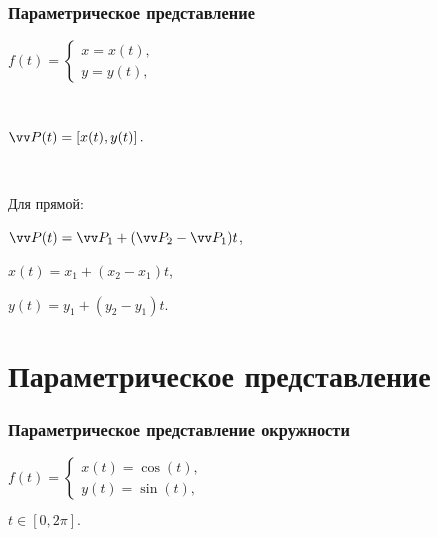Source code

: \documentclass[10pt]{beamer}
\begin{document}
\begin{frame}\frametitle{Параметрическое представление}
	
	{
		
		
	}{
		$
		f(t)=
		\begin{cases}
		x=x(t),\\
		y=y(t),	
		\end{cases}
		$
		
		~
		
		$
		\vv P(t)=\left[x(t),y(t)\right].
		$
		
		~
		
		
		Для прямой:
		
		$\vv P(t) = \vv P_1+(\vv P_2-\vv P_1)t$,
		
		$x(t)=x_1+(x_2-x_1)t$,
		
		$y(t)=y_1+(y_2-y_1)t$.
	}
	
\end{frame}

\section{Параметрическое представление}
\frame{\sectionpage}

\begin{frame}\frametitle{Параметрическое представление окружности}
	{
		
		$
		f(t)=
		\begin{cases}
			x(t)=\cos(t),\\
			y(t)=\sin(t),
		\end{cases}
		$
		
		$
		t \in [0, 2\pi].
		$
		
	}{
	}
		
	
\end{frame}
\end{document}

□ □ □ □ □ □ □

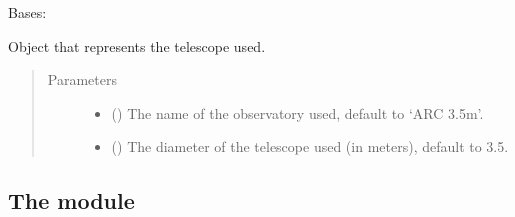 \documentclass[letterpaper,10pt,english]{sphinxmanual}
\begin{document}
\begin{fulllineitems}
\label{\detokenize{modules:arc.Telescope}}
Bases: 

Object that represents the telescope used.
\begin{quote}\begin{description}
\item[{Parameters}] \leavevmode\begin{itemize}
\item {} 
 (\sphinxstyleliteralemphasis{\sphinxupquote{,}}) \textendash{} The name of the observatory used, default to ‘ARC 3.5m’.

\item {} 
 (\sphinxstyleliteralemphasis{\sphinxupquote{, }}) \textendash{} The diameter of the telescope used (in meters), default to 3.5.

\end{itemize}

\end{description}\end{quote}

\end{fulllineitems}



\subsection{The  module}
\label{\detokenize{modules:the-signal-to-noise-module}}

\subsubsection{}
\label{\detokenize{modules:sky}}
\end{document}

□ □ □ □ □ □ □

WHAT YOU HAVE TO DO: Return, in full, every line of these entries that holds "sphinxupquote".

REPLY TO THE EXERCISE:
 (\sphinxstyleliteralemphasis{\sphinxupquote{,}}) \textendash{} The name of the observatory used, default to ‘ARC 3.5m’.
 (\sphinxstyleliteralemphasis{\sphinxupquote{, }}) \textendash{} The diameter of the telescope used (in meters), default to 3.5.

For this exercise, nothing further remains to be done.